Among the entries below, how many lines hold "pour"? Only the number is wanted.

Saved data entries
-------------------------

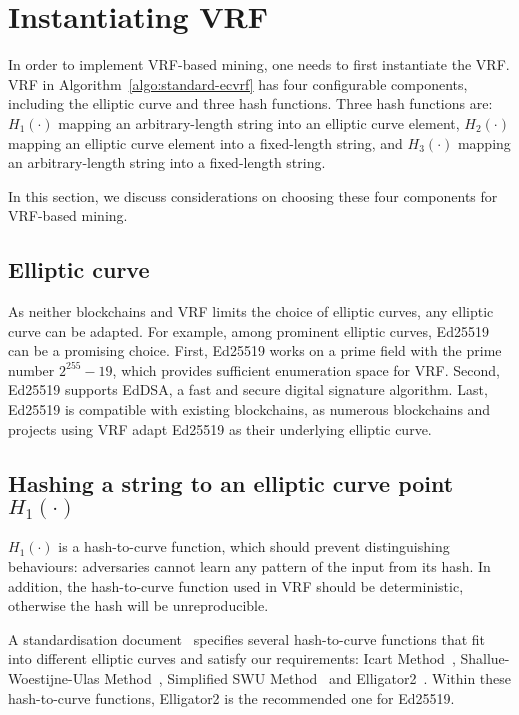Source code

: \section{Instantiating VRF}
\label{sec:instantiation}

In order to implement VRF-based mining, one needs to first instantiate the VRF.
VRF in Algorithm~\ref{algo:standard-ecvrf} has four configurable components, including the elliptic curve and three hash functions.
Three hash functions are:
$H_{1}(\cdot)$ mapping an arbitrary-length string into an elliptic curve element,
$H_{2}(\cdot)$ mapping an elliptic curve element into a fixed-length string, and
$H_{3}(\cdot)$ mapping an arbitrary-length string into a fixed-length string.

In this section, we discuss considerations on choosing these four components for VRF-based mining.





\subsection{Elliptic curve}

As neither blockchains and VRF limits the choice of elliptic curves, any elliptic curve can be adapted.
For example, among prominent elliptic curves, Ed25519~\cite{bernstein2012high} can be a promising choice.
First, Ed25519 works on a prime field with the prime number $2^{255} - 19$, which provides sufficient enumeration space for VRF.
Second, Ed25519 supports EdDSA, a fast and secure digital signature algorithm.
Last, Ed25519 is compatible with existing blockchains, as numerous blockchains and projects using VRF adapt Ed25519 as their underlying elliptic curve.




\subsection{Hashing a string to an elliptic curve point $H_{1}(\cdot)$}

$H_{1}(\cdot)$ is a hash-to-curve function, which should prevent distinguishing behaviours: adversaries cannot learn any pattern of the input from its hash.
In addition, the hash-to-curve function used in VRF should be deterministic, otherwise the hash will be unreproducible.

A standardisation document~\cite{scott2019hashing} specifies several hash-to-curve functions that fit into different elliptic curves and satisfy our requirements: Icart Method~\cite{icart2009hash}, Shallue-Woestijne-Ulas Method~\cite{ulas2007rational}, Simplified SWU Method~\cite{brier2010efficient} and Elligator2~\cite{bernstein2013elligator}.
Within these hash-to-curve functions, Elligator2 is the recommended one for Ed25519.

-------------------------

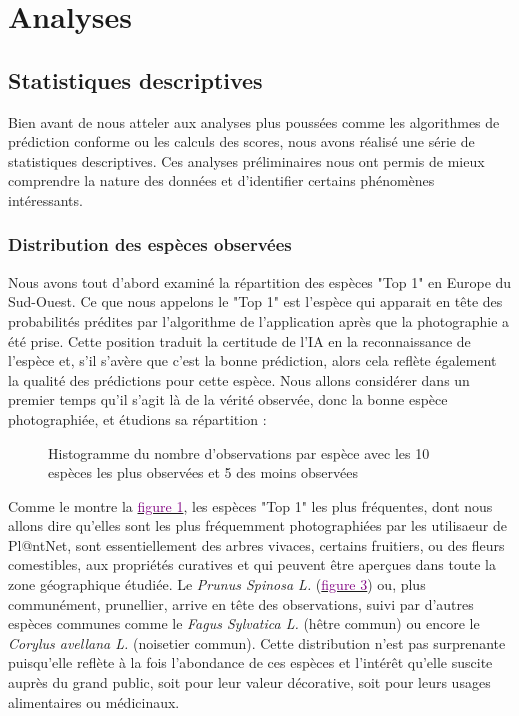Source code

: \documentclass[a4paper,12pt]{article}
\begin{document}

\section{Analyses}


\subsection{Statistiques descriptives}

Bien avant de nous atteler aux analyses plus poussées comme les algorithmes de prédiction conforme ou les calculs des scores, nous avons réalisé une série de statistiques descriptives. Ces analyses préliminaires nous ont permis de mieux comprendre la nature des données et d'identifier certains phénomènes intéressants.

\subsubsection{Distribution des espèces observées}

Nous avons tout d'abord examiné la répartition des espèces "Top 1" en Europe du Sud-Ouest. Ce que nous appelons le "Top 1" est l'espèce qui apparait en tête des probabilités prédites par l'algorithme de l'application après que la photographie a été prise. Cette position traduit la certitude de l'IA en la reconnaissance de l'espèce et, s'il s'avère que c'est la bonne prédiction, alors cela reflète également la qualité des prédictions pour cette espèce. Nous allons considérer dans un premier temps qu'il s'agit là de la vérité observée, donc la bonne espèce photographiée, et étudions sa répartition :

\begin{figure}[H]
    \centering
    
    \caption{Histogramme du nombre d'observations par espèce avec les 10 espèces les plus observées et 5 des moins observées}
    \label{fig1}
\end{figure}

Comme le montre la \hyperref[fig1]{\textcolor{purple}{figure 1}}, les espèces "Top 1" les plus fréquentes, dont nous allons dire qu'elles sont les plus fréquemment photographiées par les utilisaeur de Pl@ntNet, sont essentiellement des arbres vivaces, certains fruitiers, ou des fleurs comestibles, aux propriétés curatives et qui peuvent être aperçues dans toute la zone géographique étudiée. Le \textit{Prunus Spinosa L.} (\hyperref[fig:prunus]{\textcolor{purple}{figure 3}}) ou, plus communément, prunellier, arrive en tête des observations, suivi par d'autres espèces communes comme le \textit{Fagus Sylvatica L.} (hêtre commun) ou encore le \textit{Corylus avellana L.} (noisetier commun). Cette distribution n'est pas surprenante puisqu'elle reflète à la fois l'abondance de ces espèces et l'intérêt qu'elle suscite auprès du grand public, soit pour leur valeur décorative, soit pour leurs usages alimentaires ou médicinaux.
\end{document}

-------------------------

[Result below] 2